/---
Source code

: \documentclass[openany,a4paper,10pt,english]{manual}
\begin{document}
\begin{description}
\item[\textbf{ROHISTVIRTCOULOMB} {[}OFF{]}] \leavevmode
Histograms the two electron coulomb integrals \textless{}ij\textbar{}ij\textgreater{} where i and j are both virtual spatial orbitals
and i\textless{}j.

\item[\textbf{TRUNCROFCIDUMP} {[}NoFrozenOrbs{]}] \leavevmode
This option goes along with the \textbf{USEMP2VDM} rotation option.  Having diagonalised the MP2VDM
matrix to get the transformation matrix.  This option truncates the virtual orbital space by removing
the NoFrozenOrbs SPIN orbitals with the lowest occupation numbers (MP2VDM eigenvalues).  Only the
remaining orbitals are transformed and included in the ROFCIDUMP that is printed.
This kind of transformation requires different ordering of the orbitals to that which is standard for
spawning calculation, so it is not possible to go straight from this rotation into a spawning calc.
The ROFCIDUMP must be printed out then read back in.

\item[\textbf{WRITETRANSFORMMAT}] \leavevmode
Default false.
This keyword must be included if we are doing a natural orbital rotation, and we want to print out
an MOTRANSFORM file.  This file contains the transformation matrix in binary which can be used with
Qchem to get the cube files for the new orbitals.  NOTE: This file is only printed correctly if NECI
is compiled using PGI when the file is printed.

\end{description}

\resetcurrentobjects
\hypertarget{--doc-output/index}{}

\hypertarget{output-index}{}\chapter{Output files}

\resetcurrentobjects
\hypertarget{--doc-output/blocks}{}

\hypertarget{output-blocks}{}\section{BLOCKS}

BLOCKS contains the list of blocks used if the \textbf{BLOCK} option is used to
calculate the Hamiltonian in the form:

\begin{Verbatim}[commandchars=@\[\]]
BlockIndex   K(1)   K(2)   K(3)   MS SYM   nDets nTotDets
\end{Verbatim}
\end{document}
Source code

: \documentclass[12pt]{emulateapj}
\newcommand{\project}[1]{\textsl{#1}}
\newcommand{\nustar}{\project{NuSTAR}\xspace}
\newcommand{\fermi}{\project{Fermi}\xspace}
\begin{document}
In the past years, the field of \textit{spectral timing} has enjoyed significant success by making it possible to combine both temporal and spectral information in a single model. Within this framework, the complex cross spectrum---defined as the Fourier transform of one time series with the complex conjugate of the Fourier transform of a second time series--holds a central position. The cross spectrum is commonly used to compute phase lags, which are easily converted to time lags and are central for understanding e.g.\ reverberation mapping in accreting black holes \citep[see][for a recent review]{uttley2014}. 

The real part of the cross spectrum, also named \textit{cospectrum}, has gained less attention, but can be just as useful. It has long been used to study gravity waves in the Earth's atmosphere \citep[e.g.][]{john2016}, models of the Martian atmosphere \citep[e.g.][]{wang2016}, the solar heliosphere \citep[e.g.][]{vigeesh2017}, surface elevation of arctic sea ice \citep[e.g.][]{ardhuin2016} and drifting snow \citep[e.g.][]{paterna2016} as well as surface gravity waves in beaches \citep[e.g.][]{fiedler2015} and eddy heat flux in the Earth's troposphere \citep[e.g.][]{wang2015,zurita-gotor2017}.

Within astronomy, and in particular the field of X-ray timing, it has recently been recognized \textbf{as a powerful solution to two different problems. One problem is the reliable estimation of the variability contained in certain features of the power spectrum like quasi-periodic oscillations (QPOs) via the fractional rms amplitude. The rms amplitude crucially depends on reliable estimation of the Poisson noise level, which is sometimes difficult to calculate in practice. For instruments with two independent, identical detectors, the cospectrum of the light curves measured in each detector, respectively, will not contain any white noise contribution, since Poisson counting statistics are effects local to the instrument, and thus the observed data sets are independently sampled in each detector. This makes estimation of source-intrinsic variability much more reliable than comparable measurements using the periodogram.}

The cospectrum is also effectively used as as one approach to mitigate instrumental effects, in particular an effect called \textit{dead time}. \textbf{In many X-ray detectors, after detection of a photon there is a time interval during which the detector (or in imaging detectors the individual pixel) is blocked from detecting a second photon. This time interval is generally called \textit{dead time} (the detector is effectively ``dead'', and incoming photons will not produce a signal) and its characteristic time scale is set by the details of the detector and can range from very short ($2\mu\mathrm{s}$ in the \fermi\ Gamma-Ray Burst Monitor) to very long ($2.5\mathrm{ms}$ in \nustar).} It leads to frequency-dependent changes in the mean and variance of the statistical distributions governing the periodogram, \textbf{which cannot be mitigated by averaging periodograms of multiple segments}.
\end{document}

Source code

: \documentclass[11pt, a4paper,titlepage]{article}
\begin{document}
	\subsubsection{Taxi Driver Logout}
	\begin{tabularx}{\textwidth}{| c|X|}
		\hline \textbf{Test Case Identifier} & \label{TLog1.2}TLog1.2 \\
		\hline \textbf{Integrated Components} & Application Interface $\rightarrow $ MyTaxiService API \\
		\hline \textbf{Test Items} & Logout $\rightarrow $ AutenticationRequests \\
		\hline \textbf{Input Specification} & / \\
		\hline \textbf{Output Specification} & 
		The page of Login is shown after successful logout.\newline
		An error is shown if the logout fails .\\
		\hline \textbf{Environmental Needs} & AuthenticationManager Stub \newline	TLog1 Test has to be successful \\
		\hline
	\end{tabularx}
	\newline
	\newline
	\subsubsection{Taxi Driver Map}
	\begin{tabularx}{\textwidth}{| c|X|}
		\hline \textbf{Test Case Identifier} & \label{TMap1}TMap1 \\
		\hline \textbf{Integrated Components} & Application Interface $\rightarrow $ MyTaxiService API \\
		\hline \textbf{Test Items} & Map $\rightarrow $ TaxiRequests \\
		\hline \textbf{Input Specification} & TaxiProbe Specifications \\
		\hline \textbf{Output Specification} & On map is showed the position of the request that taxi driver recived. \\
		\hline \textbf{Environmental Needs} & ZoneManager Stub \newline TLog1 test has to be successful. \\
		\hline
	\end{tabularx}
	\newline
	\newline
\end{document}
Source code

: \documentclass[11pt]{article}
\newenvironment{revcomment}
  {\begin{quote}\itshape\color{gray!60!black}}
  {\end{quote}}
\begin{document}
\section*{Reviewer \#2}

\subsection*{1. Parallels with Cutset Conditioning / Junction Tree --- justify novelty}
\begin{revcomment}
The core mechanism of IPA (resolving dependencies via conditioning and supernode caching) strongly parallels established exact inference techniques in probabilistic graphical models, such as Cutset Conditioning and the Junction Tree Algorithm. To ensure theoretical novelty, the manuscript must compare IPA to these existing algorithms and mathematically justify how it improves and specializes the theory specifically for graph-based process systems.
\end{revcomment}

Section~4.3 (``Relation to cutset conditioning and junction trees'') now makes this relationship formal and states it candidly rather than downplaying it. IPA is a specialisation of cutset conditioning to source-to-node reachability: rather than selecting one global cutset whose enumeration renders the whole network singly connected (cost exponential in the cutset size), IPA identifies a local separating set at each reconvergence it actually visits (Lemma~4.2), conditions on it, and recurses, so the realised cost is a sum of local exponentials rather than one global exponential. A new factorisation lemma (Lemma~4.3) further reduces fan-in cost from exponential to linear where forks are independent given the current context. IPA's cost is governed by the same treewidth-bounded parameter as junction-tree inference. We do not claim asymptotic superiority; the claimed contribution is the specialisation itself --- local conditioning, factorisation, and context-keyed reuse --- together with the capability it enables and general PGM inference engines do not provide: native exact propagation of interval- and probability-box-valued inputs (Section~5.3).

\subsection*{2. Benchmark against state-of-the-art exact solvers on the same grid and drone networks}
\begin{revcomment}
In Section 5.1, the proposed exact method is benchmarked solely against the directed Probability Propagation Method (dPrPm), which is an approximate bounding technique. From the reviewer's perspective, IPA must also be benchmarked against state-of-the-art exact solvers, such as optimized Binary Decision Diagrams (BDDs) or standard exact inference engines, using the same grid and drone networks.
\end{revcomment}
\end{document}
\---
### Action item
Output each entry exactly. Leave none out.

### Answer box
Source code

: \documentclass[openany,a4paper,10pt,english]{manual}
\begin{document}
\begin{description}
\item[\textbf{ROHISTVIRTCOULOMB} {[}OFF{]}] \leavevmode
Histograms the two electron coulomb integrals \textless{}ij\textbar{}ij\textgreater{} where i and j are both virtual spatial orbitals
and i\textless{}j.

\item[\textbf{TRUNCROFCIDUMP} {[}NoFrozenOrbs{]}] \leavevmode
This option goes along with the \textbf{USEMP2VDM} rotation option.  Having diagonalised the MP2VDM
matrix to get the transformation matrix.  This option truncates the virtual orbital space by removing
the NoFrozenOrbs SPIN orbitals with the lowest occupation numbers (MP2VDM eigenvalues).  Only the
remaining orbitals are transformed and included in the ROFCIDUMP that is printed.
This kind of transformation requires different ordering of the orbitals to that which is standard for
spawning calculation, so it is not possible to go straight from this rotation into a spawning calc.
The ROFCIDUMP must be printed out then read back in.

\item[\textbf{WRITETRANSFORMMAT}] \leavevmode
Default false.
This keyword must be included if we are doing a natural orbital rotation, and we want to print out
an MOTRANSFORM file.  This file contains the transformation matrix in binary which can be used with
Qchem to get the cube files for the new orbitals.  NOTE: This file is only printed correctly if NECI
is compiled using PGI when the file is printed.

\end{description}

\resetcurrentobjects
\hypertarget{--doc-output/index}{}

\hypertarget{output-index}{}\chapter{Output files}

\resetcurrentobjects
\hypertarget{--doc-output/blocks}{}

\hypertarget{output-blocks}{}\section{BLOCKS}

BLOCKS contains the list of blocks used if the \textbf{BLOCK} option is used to
calculate the Hamiltonian in the form:

\begin{Verbatim}[commandchars=@\[\]]
BlockIndex   K(1)   K(2)   K(3)   MS SYM   nDets nTotDets
\end{Verbatim}
\end{document}
Source code

: \documentclass[12pt]{emulateapj}
\newcommand{\project}[1]{\textsl{#1}}
\newcommand{\nustar}{\project{NuSTAR}\xspace}
\newcommand{\fermi}{\project{Fermi}\xspace}
\begin{document}
In the past years, the field of \textit{spectral timing} has enjoyed significant success by making it possible to combine both temporal and spectral information in a single model. Within this framework, the complex cross spectrum---defined as the Fourier transform of one time series with the complex conjugate of the Fourier transform of a second time series--holds a central position. The cross spectrum is commonly used to compute phase lags, which are easily converted to time lags and are central for understanding e.g.\ reverberation mapping in accreting black holes \citep[see][for a recent review]{uttley2014}. 

The real part of the cross spectrum, also named \textit{cospectrum}, has gained less attention, but can be just as useful. It has long been used to study gravity waves in the Earth's atmosphere \citep[e.g.][]{john2016}, models of the Martian atmosphere \citep[e.g.][]{wang2016}, the solar heliosphere \citep[e.g.][]{vigeesh2017}, surface elevation of arctic sea ice \citep[e.g.][]{ardhuin2016} and drifting snow \citep[e.g.][]{paterna2016} as well as surface gravity waves in beaches \citep[e.g.][]{fiedler2015} and eddy heat flux in the Earth's troposphere \citep[e.g.][]{wang2015,zurita-gotor2017}.

Within astronomy, and in particular the field of X-ray timing, it has recently been recognized \textbf{as a powerful solution to two different problems. One problem is the reliable estimation of the variability contained in certain features of the power spectrum like quasi-periodic oscillations (QPOs) via the fractional rms amplitude. The rms amplitude crucially depends on reliable estimation of the Poisson noise level, which is sometimes difficult to calculate in practice. For instruments with two independent, identical detectors, the cospectrum of the light curves measured in each detector, respectively, will not contain any white noise contribution, since Poisson counting statistics are effects local to the instrument, and thus the observed data sets are independently sampled in each detector. This makes estimation of source-intrinsic variability much more reliable than comparable measurements using the periodogram.}

The cospectrum is also effectively used as as one approach to mitigate instrumental effects, in particular an effect called \textit{dead time}. \textbf{In many X-ray detectors, after detection of a photon there is a time interval during which the detector (or in imaging detectors the individual pixel) is blocked from detecting a second photon. This time interval is generally called \textit{dead time} (the detector is effectively ``dead'', and incoming photons will not produce a signal) and its characteristic time scale is set by the details of the detector and can range from very short ($2\mu\mathrm{s}$ in the \fermi\ Gamma-Ray Burst Monitor) to very long ($2.5\mathrm{ms}$ in \nustar).} It leads to frequency-dependent changes in the mean and variance of the statistical distributions governing the periodogram, \textbf{which cannot be mitigated by averaging periodograms of multiple segments}.
\end{document}

Source code

: \documentclass[11pt, a4paper,titlepage]{article}
\begin{document}
	\subsubsection{Taxi Driver Logout}
	\begin{tabularx}{\textwidth}{| c|X|}
		\hline \textbf{Test Case Identifier} & \label{TLog1.2}TLog1.2 \\
		\hline \textbf{Integrated Components} & Application Interface $\rightarrow $ MyTaxiService API \\
		\hline \textbf{Test Items} & Logout $\rightarrow $ AutenticationRequests \\
		\hline \textbf{Input Specification} & / \\
		\hline \textbf{Output Specification} & 
		The page of Login is shown after successful logout.\newline
		An error is shown if the logout fails .\\
		\hline \textbf{Environmental Needs} & AuthenticationManager Stub \newline	TLog1 Test has to be successful \\
		\hline
	\end{tabularx}
	\newline
	\newline
	\subsubsection{Taxi Driver Map}
	\begin{tabularx}{\textwidth}{| c|X|}
		\hline \textbf{Test Case Identifier} & \label{TMap1}TMap1 \\
		\hline \textbf{Integrated Components} & Application Interface $\rightarrow $ MyTaxiService API \\
		\hline \textbf{Test Items} & Map $\rightarrow $ TaxiRequests \\
		\hline \textbf{Input Specification} & TaxiProbe Specifications \\
		\hline \textbf{Output Specification} & On map is showed the position of the request that taxi driver recived. \\
		\hline \textbf{Environmental Needs} & ZoneManager Stub \newline TLog1 test has to be successful. \\
		\hline
	\end{tabularx}
	\newline
	\newline
\end{document}
Source code

: \documentclass[11pt]{article}
\newenvironment{revcomment}
  {\begin{quote}\itshape\color{gray!60!black}}
  {\end{quote}}
\begin{document}
\section*{Reviewer \#2}

\subsection*{1. Parallels with Cutset Conditioning / Junction Tree --- justify novelty}
\begin{revcomment}
The core mechanism of IPA (resolving dependencies via conditioning and supernode caching) strongly parallels established exact inference techniques in probabilistic graphical models, such as Cutset Conditioning and the Junction Tree Algorithm. To ensure theoretical novelty, the manuscript must compare IPA to these existing algorithms and mathematically justify how it improves and specializes the theory specifically for graph-based process systems.
\end{revcomment}

Section~4.3 (``Relation to cutset conditioning and junction trees'') now makes this relationship formal and states it candidly rather than downplaying it. IPA is a specialisation of cutset conditioning to source-to-node reachability: rather than selecting one global cutset whose enumeration renders the whole network singly connected (cost exponential in the cutset size), IPA identifies a local separating set at each reconvergence it actually visits (Lemma~4.2), conditions on it, and recurses, so the realised cost is a sum of local exponentials rather than one global exponential. A new factorisation lemma (Lemma~4.3) further reduces fan-in cost from exponential to linear where forks are independent given the current context. IPA's cost is governed by the same treewidth-bounded parameter as junction-tree inference. We do not claim asymptotic superiority; the claimed contribution is the specialisation itself --- local conditioning, factorisation, and context-keyed reuse --- together with the capability it enables and general PGM inference engines do not provide: native exact propagation of interval- and probability-box-valued inputs (Section~5.3).

\subsection*{2. Benchmark against state-of-the-art exact solvers on the same grid and drone networks}
\begin{revcomment}
In Section 5.1, the proposed exact method is benchmarked solely against the directed Probability Propagation Method (dPrPm), which is an approximate bounding technique. From the reviewer's perspective, IPA must also be benchmarked against state-of-the-art exact solvers, such as optimized Binary Decision Diagrams (BDDs) or standard exact inference engines, using the same grid and drone networks.
\end{revcomment}
\end{document}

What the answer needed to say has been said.